# Favorite campgrounds with waterfalls nearbyl



## chprout (May 29, 2004)

I love to go camping near waterfalls. We just got back from Blackwater Falls State Park in WV. It's absolutely gorgeous. Lots to do and the falls are wonderful.

I started that other thread about Cumberland Falls State Park, which I haven't been to yet, but want to go. It looks like a mini Niagara.

If you have been to campgrounds near any falls, tell me about your trips.

Thanks!!! action


----------



## Thor (Apr 7, 2004)

Hi

The obvious question. Have you seen the Niagara Falls? It is a great place to visit. Lots of fun activities to do for kids and the Casinofor the bigger kids. Lots of biking as well. There is wine tasting and Niagara on the Lake which is a cute little village with charm.

The Falls is a must see...at least once

Thor


----------



## Twins Make 4 (Apr 25, 2004)

Another obvious choice would be Yosemite. Camp nearby 4-5 great falls that boom all spring long. Camping in Yosemite Valley can be rather packed in. I would suggest somewhere up a bit higher. Crane Flat or Wawona might be choices. The 30 minute drive into the valley where the falls are located would be well worth the improved CG options.

That's the CA view of things.


----------



## chprout (May 29, 2004)

Thanks for these. Yes, I have definitely been to Niagara. I love Niagara. I just got back from a trip to WV at Blackwater Falls SP, which is a wonderful SP with gorgeous falls.

I'm contemplating going to Cumberland Falls S.P. in Kentucky this fall. Oh, life is too short. There's so many places I want to go, I'll never get to them all.


----------



## NDJollyMon (Aug 22, 2003)

How about YELLOWSTONE NATIONAL PARK! Waterfalls all over the place!

How about the NORTH SHORE OF LAKE SUPERIOR? (MN) Lots of STATE PARKS/NATIONAL PARKS, and most have waterfalls.


----------



## Y-Guy (Jan 30, 2004)

Multnomah Falls just outside of Portland Oregon, several nearby CG's too. "Plummeting 620 feet from its origins on Larch Mountain, Multnomah Falls is the second highest year-round waterfall in the United States"

Palouse Falls in Washington State are wonderful too. "Palouse Falls State Park is a 105-acre camping park with a unique geology and history. The park offers a dramatic view of one of the state's most beautiful waterfalls. Palouse Falls drops from a height of 200 feet"


----------



## Golden Mom (Apr 25, 2004)

I have been to Cumberland Falls several times. (I'm originally from Kentucky)

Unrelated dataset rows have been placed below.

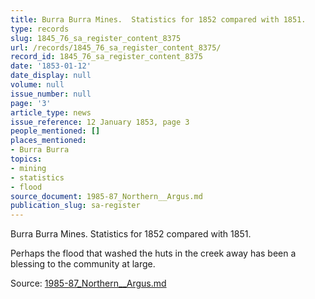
 ```yaml
---
title: Burra Burra Mines.  Statistics for 1852 compared with 1851.
type: records
slug: 1845_76_sa_register_content_8375
url: /records/1845_76_sa_register_content_8375/
record_id: 1845_76_sa_register_content_8375
date: '1853-01-12'
date_display: null
volume: null
issue_number: null
page: '3'
article_type: news
issue_reference: 12 January 1853, page 3
people_mentioned: []
places_mentioned:
- Burra Burra
topics:
- mining
- statistics
- flood
source_document: 1985-87_Northern__Argus.md
publication_slug: sa-register
---
```


Burra Burra Mines.  Statistics for 1852 compared with 1851.

Perhaps the flood that washed the huts in the creek away has been a blessing to the community at large.

Source: [1985-87_Northern__Argus.md](/downloads/markdown/1985-87_Northern__Argus.md)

The falls are very beautiful. If you can, plan your trip during a Moonbow. It is a rainbow you can see in the falls. They having several hiking trails, including a paved one that takes you to a beach area at the end of the falls. Here is a website that tells about the park. It also gives you the dates of the Moonbows. We did not stay in the campground but drove thru it. It didn't impress us to stay there. We stayed nearby at Levi Jackson State Park.

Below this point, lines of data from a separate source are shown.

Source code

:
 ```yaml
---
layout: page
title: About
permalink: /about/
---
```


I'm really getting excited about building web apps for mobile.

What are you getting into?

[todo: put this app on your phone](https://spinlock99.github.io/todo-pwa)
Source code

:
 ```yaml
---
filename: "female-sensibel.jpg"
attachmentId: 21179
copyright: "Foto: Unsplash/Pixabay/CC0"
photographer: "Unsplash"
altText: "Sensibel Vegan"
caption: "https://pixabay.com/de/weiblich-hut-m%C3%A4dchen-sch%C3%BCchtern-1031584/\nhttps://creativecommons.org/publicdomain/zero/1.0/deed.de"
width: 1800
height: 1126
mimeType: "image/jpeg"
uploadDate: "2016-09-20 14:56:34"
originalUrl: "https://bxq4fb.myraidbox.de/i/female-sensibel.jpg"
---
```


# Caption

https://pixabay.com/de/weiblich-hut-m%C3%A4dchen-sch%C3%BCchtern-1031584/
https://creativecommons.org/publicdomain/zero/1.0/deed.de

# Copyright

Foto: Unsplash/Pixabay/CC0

http://parks.ky.gov/cumbfal2.htm

Have a great day! sunny


----------



## chprout (May 29, 2004)

Thanks for all the input. I am looking forward to seeing all of these wonderful places. Being from Virginia, Kentucky is probably most doable. Washington State and Portland are for next year! They are gorgeous!


----------



## NWcamper2 (Mar 28, 2004)

Would love for you to visit Oregon sunny 
Maybe we could plan a meet

A place we found this year was Paradise Park (there are other rv parks in the area) on the MacKenzie River... LOTS of Falls in the area! Proxy Falls http://www.cascwild.org/hikes/pages/Proxy%20Falls.htm with an upper and lower set of falls. We plan to go back to this spot









With the nearby Sahalie Falls and Koosah falls. Also with a couple of natural Hot springs in the area.

All of the above within a 20 mile radius of each other sunny

A few google searches should pull up all the info on them.

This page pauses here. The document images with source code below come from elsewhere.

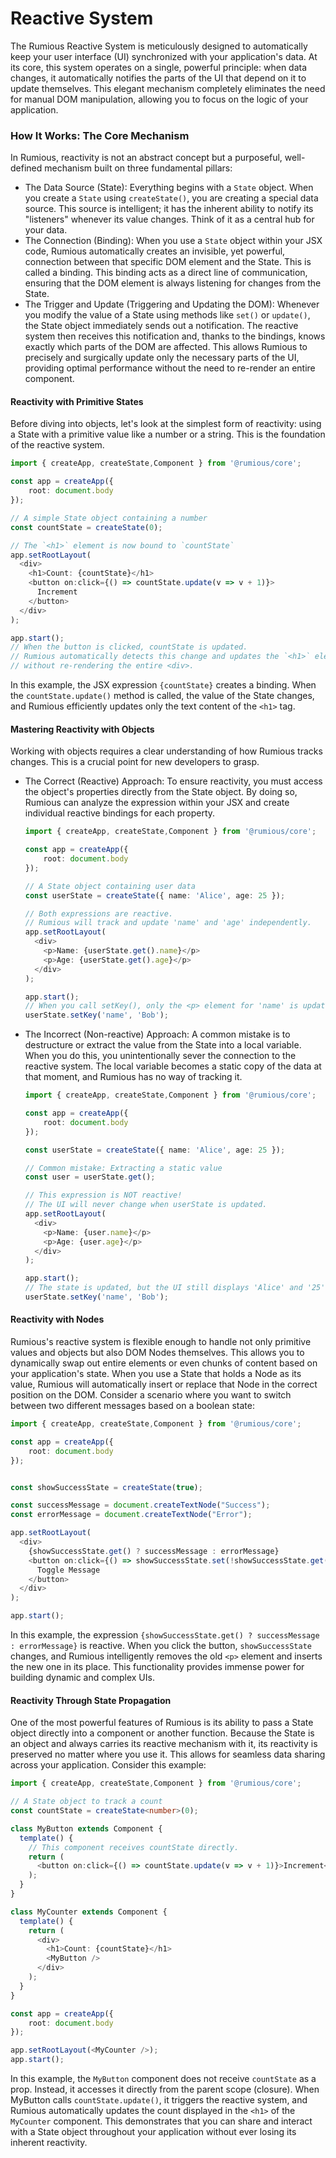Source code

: 

# Reactive System

The Rumious Reactive System is meticulously designed to automatically keep your user interface (UI) synchronized with your application's data. At its core, this system operates on a single, powerful principle: when data changes, it automatically notifies the parts of the UI that depend on it to update themselves. This elegant mechanism completely eliminates the need for manual DOM manipulation, allowing you to focus on the logic of your application.

### How It Works: The Core Mechanism
In Rumious, reactivity is not an abstract concept but a purposeful, well-defined mechanism built on three fundamental pillars:
 * The Data Source (State): Everything begins with a `State` object. When you create a `State` using `createState()`, you are creating a special data source. This source is intelligent; it has the inherent ability to notify its "listeners" whenever its value changes. Think of it as a central hub for your data.
 * The Connection (Binding): When you use a `State` object within your JSX code, Rumious automatically creates an invisible, yet powerful, connection between that specific DOM element and the State. This is called a binding. This binding acts as a direct line of communication, ensuring that the DOM element is always listening for changes from the State.
 * The Trigger and Update (Triggering and Updating the DOM): Whenever you modify the value of a State using methods like `set()` or `update()`, the State object immediately sends out a notification. The reactive system then receives this notification and, thanks to the bindings, knows exactly which parts of the DOM are affected. This allows Rumious to precisely and surgically update only the necessary parts of the UI, providing optimal performance without the need to re-render an entire component.

#### Reactivity with Primitive States
Before diving into objects, let's look at the simplest form of reactivity: using a State with a primitive value like a number or a string. This is the foundation of the reactive system.
```typescript
import { createApp, createState,Component } from '@rumious/core';

const app = createApp({
    root: document.body
});

// A simple State object containing a number
const countState = createState(0);

// The `<h1>` element is now bound to `countState`
app.setRootLayout(
  <div>
    <h1>Count: {countState}</h1>
    <button on:click={() => countState.update(v => v + 1)}>
      Increment
    </button>
  </div>
);

app.start();
// When the button is clicked, countState is updated.
// Rumious automatically detects this change and updates the `<h1>` element,
// without re-rendering the entire <div>.
```

In this example, the JSX expression `{countState}` creates a binding. When the `countState.update()` method is called, the value of the State changes, and Rumious efficiently updates only the text content of the `<h1>` tag.

#### Mastering Reactivity with Objects
Working with objects requires a clear understanding of how Rumious tracks changes. This is a crucial point for new developers to grasp.
 * The Correct (Reactive) Approach: To ensure reactivity, you must access the object's properties directly from the State object. By doing so, Rumious can analyze the expression within your JSX and create individual reactive bindings for each property.
    ```typescript
    import { createApp, createState,Component } from '@rumious/core';

    const app = createApp({
        root: document.body
    });

    // A State object containing user data
    const userState = createState({ name: 'Alice', age: 25 });
    
    // Both expressions are reactive.
    // Rumious will track and update 'name' and 'age' independently.
    app.setRootLayout(
      <div>
        <p>Name: {userState.get().name}</p>
        <p>Age: {userState.get().age}</p>
      </div>
    );
    
    app.start();
    // When you call setKey(), only the <p> element for 'name' is updated.
    userState.setKey('name', 'Bob');
    ```

 * The Incorrect (Non-reactive) Approach: A common mistake is to destructure or extract the value from the State into a local variable. When you do this, you unintentionally sever the connection to the reactive system. The local variable becomes a static copy of the data at that moment, and Rumious has no way of tracking it.
    ```typescript
    import { createApp, createState,Component } from '@rumious/core';

    const app = createApp({
        root: document.body
    });

    const userState = createState({ name: 'Alice', age: 25 });
    
    // Common mistake: Extracting a static value
    const user = userState.get();
    
    // This expression is NOT reactive!
    // The UI will never change when userState is updated.
    app.setRootLayout(
      <div>
        <p>Name: {user.name}</p>
        <p>Age: {user.age}</p>
      </div>
    );
    
    app.start();
    // The state is updated, but the UI still displays 'Alice' and '25'.
    userState.setKey('name', 'Bob');
    
    ```

#### Reactivity with Nodes
Rumious's reactive system is flexible enough to handle not only primitive values and objects but also DOM Nodes themselves. This allows you to dynamically swap out entire elements or even chunks of content based on your application's state. When you use a State that holds a Node as its value, Rumious will automatically insert or replace that Node in the correct position on the DOM.
Consider a scenario where you want to switch between two different messages based on a boolean state:
```typescript
import { createApp, createState,Component } from '@rumious/core';

const app = createApp({
    root: document.body
});


const showSuccessState = createState(true);

const successMessage = document.createTextNode("Success");
const errorMessage = document.createTextNode("Error");

app.setRootLayout(
  <div>
    {showSuccessState.get() ? successMessage : errorMessage}
    <button on:click={() => showSuccessState.set(!showSuccessState.get())}>
      Toggle Message
    </button>
  </div>
);

app.start();
```

In this example, the expression `{showSuccessState.get() ? successMessage : errorMessage}` is reactive. When you click the button, `showSuccessState` changes, and Rumious intelligently removes the old `<p>` element and inserts the new one in its place. This functionality provides immense power for building dynamic and complex UIs.

#### Reactivity Through State Propagation
One of the most powerful features of Rumious is its ability to pass a State object directly into a component or another function. Because the State is an object and always carries its reactive mechanism with it, its reactivity is preserved no matter where you use it. This allows for seamless data sharing across your application.
Consider this example:
```typescript
import { createApp, createState,Component } from '@rumious/core';

// A State object to track a count
const countState = createState<number>(0);

class MyButton extends Component {
  template() {
    // This component receives countState directly.
    return (
      <button on:click={() => countState.update(v => v + 1)}>Increment</button>
    );
  }
}

class MyCounter extends Component {
  template() {
    return (
      <div>
        <h1>Count: {countState}</h1>
        <MyButton />
      </div>
    );
  }
}

const app = createApp({
    root: document.body
});

app.setRootLayout(<MyCounter />);
app.start();
```

In this example, the `MyButton` component does not receive `countState` as a prop. Instead, it accesses it directly from the parent scope (closure). When MyButton calls `countState.update()`, it triggers the reactive system, and Rumious automatically updates the count displayed in the `<h1>` of the `MyCounter` component.
This demonstrates that you can share and interact with a State object throughout your application without ever losing its inherent reactivity.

Of course Multnomah Falls are great


----------



## chprout (May 29, 2004)

We will see what next year brings. I'd love to get out your way. Would be fun to take a long vacation with the Outback and see the Western half of the States!

Thanks for that invite!


----------



## jnk36jnk (Mar 9, 2004)

Wells-Grey Provincial Park, in central British Columbia, has numerous spectacular waterfalls. It may be a bit far from Virginia, but just think of all the new county you would get to see.


----------



## Central Mass Outbackers (Jun 13, 2004)

Have you been to Tallulah Gorge State Park in GA? Beautiful views of the gorge, hiking trails, etc... I should note though that this is where they filmed "Deliverance". (My husband decided we should probably skip the canoe trip!)


----------